[Dataset items]
________
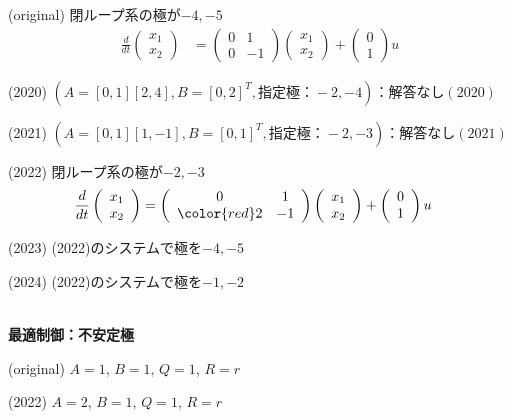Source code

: (original)
閉ループ系の極が$-4,-5$
\begin{align*}
	\frac{d}{dt}
	\left (
	\begin{array}{c}
	 x_1 \\ x_2 
	\end{array}
	\right )
	& = 
	\left (
	\begin{array}{cc}
	 0 & 1 \\
	 0 & -1
	\end{array}
	\right )
	\left (
	\begin{array}{c}
	 x_1 \\ x_2 
	\end{array}
	\right )
	+
	\left (
	\begin{array}{c}
	 0 \\ 1 
	\end{array}
	\right )
	u
\end{align*}

(2020) $(A=[0, 1][2, 4], B=[0, 2]^T, 指定極：-2,-4)：解答なし(2020) $

(2021) $(A=[0, 1][1, -1], B=[0, 1]^T, 指定極：-2,-3)：解答なし(2021)$

(2022)
閉ループ系の極が{\color{red}$-2,-3$}
\begin{align*}
	\frac{d}{dt}
	\left (
	\begin{array}{c}
	 x_1 \\ x_2 
	\end{array}
	\right )
	& = 
	\left (
	\begin{array}{cc}
	 0 & 1 \\
	 \color{red} 2 & -1
	\end{array}
	\right )
	\left (
	\begin{array}{c}
	 x_1 \\ x_2 
	\end{array}
	\right )
	+
	\left (
	\begin{array}{c}
	 0 \\ 1 
	\end{array}
	\right )
	u
\end{align*}

(2023) (2022)のシステムで極を{\color{red}$-4,-5$}

(2024) (2022)のシステムで極を{\color{red}$-1,-2$}

\ \\ \noindent
{\bf 最適制御：不安定極}

(original)
$A=1$, $B=1$, $Q=1$, $R=r$

(2022)
{\color{red}$A=2$}, $B=1$, $Q=1$, $R=r$

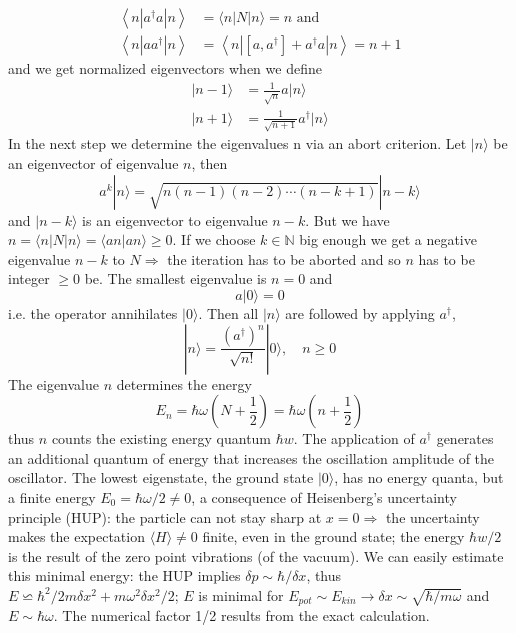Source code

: \begin{equation}
\begin{aligned}\left\langle n\left|a^{\dagger} a\right| n\right\rangle &=\langle n|N| n\rangle= n \text { and } \\\left\langle n\left|a a^{\dagger}\right| n\right\rangle &=\left\langle n\left|\left[a, a^{\dagger}\right]+a^{\dagger} a\right| n\right\rangle= n+1 \end{aligned}
\end{equation}
and we get normalized eigenvectors when we define
\begin{equation}
\begin{aligned}|n-1\rangle &=\frac{1}{\sqrt{n}} a|n\rangle \\|n+1\rangle &=\frac{1}{\sqrt{n+1}} a^{\dagger}|n\rangle \end{aligned}
\end{equation}
In the next step we determine the eigenvalues ​​n via an abort criterion. Let $|n\rangle$ be an eigenvector of eigenvalue $n$, then
\begin{equation}
    a^{k}|n\rangle=\sqrt{n(n-1)(n-2) \cdots(n-k+1)}|n-k\rangle
    \end{equation}
and $|n-k\rangle$ is an eigenvector to eigenvalue $n - k$. But we have $n = \langle n | N | n\rangle = \langle an | an\rangle \geq 0$. If we choose $k \in\mathbb{N}$ big enough we get a negative eigenvalue $n - k$ to $N \Rightarrow$  the iteration has to be aborted and so $n$ has to be integer $\geq 0$ be. The smallest eigenvalue is $n = 0$ and
\begin{equation}
    a|0\rangle= 0
    \end{equation}
i.e. the operator annihilates $|0\rangle$. Then all $|n\rangle$ are followed by applying $a^{\dagger}$,
\begin{equation}
    |n\rangle=\frac{\left(a^{\dagger}\right)^{n}}{\sqrt{n !}}|0\rangle, \quad n \geq 0
    \end{equation}
The eigenvalue $n$ determines the energy
\begin{equation}
    E_{n}=\hbar \omega\left(N+\frac{1}{2}\right)=\hbar \omega\left(n+\frac{1}{2}\right)
    \end{equation}
thus $n$ counts the existing energy quantum $\hbar w$. The application of $a^{\dagger}$ generates an additional quantum of energy that increases the oscillation amplitude of the oscillator. The lowest eigenstate, the ground state $|0\rangle$, has no energy quanta, but a finite energy $E_0 = \hbar ω / 2 \neq 0$, a consequence of Heisenberg's uncertainty principle (HUP): the particle can not stay sharp at $x = 0 \Rightarrow$ the uncertainty makes the expectation $\langle H\rangle \neq 0$ finite, even in the ground state; the energy $\hbar w/2$ is the result of the zero point vibrations (of the vacuum). We can easily estimate this minimal energy: the HUP implies $\delta p\sim \hbar/\delta x$, thus $E \backsimeq \hbar^2/ 2m\delta x^2 + mω^2 \delta x^2 / 2$; $E$ is minimal for $E_{pot}\sim E_{kin}\to\delta x \sim \sqrt{\hbar/ mω}$ and $E \sim \hbar ω.$ The numerical factor 1/2 results from the exact calculation.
________
## What is needed
Count up the lines in the records that contain the word "のシステムで極を" and reply with that figure only.

## Result
2